Andrew Wyeth has died, according to the Philadelphia Inquirer.

Read the story: Andrew Wyeth Dies

Wyeth was one of America's most popular artists – his painting "Christina's World" is one of the icons of 20th century American art – which in one sense is a little surprising, as he work was so intensely personal, so particular.

Some artists are able to – even need to – apply their talents to broad range of subjects and forms. There are writers, for example, who compose poetry, pen novels, turn out screenplays, all of which move through genres and styles, and do all of these things quite well. There are painters who start out doing portraits, move on to pure abstraction, take up sculpting, create collages, make prints, and on and on.

Then there are those artists who focus on a relatively narrow subject matter, who try to explore and exploit every possible nuance of whatever it is that has captured their attention. Wyeth was one of those artists, who trained his seemingly dispassionate eye on the bleak and rugged landscapes of Chadds Ford, Penn., and rural Maine, and a few families there.

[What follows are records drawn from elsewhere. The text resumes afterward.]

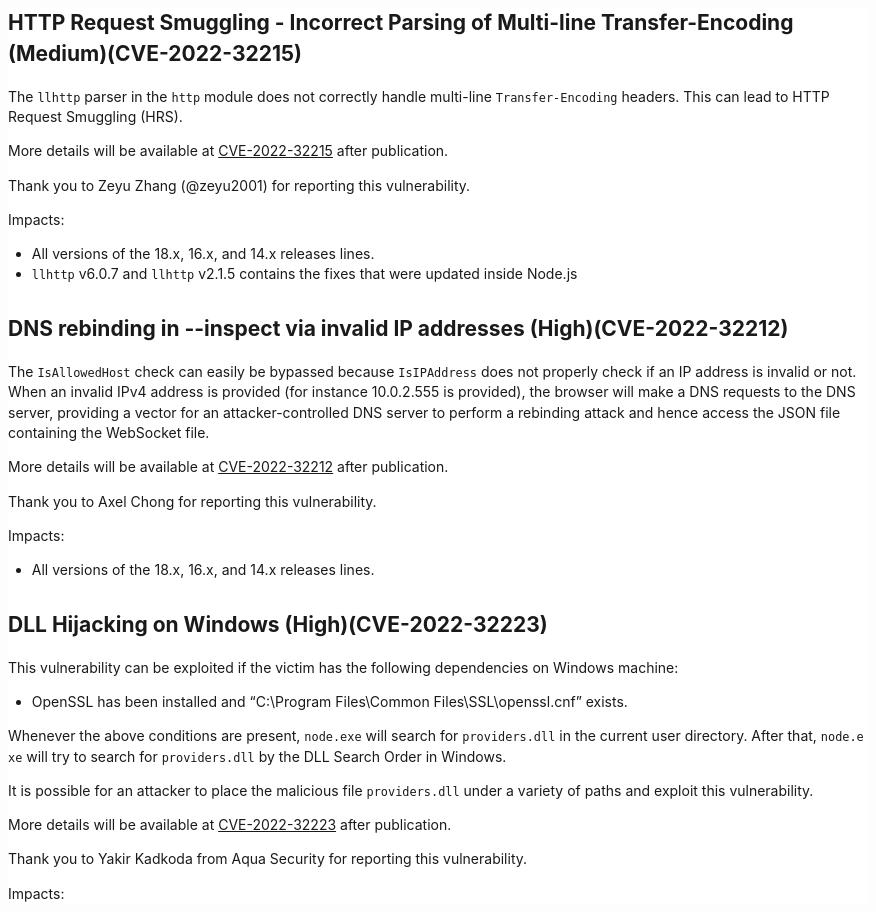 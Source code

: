 ## HTTP Request Smuggling - Incorrect Parsing of Multi-line Transfer-Encoding (Medium)(CVE-2022-32215)

The `llhttp` parser in the `http` module does not correctly handle multi-line `Transfer-Encoding` headers.
This can lead to HTTP Request Smuggling (HRS).

More details will be available at [CVE-2022-32215](https://cve.mitre.org/cgi-bin/cvename.cgi?name=CVE-2022-32215) after publication.

Thank you to Zeyu Zhang (@zeyu2001) for reporting this vulnerability.

Impacts:

* All versions of the 18.x, 16.x, and 14.x releases lines.
* `llhttp` v6.0.7 and `llhttp` v2.1.5 contains the fixes that were updated inside Node.js

## DNS rebinding in --inspect via invalid IP addresses (High)(CVE-2022-32212)

The `IsAllowedHost` check can easily be bypassed because `IsIPAddress` does not properly check if an IP address is invalid or not.
When an invalid IPv4 address is provided (for instance 10.0.2.555 is provided), the browser will make a DNS requests to the DNS server,
providing a vector for an attacker-controlled DNS server to perform a rebinding attack and hence access the JSON file containing the WebSocket file.

More details will be available at [CVE-2022-32212](https://cve.mitre.org/cgi-bin/cvename.cgi?name=CVE-2022-32212) after publication.

Thank you to Axel Chong for reporting this vulnerability.

Impacts:

* All versions of the 18.x, 16.x, and 14.x releases lines.

## DLL Hijacking on Windows (High)(CVE-2022-32223)

This vulnerability can be exploited if the victim has the following dependencies on Windows machine:
* OpenSSL has been installed and “C:\Program Files\Common Files\SSL\openssl.cnf” exists.

Whenever the above conditions are present, `node.exe` will search for `providers.dll` in the current user directory.
After that, `node.exe` will try to search for `providers.dll` by the DLL Search Order in Windows.

It is possible for an attacker to place the malicious file `providers.dll` under a variety of paths and exploit this vulnerability.

More details will be available at [CVE-2022-32223](https://cve.mitre.org/cgi-bin/cvename.cgi?name=CVE-2022-32223) after publication.

Thank you to Yakir Kadkoda from Aqua Security for reporting this vulnerability.

Impacts:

I've never understood the way so many critics dismiss Wyeth and his work. "Sentimental" was for many years the most popular epithet to place on Wyeth's paintings; after all, they depicted real settings and people in great detail, an almost heretical thing at a time when abstraction and social comment were the driving forces of the art world.

Maybe the reason for the critical disdain was the fact that Wyeth's paintings grew out of, and were designed to evoke, emotions that people really did not want to confront – feelings of loneliness and isolation, the dread of age and mortality, the importance of the tiny marks human beings make on the surface of land that changes only its façade with the seasons.

Nothing "trendy" in any of that, and nothing "sentimental," either. In Wyeth's best work, you get the odd sensation of time at once standing still and inexorably grinding on – that what we are seeing when we look at a Wyeth painting is not simply an image, but a moment out of time, a fragment of memory, a glimpse out of the corner of the eye that seems to hold, and to be more real, than life itself.

In other words, art.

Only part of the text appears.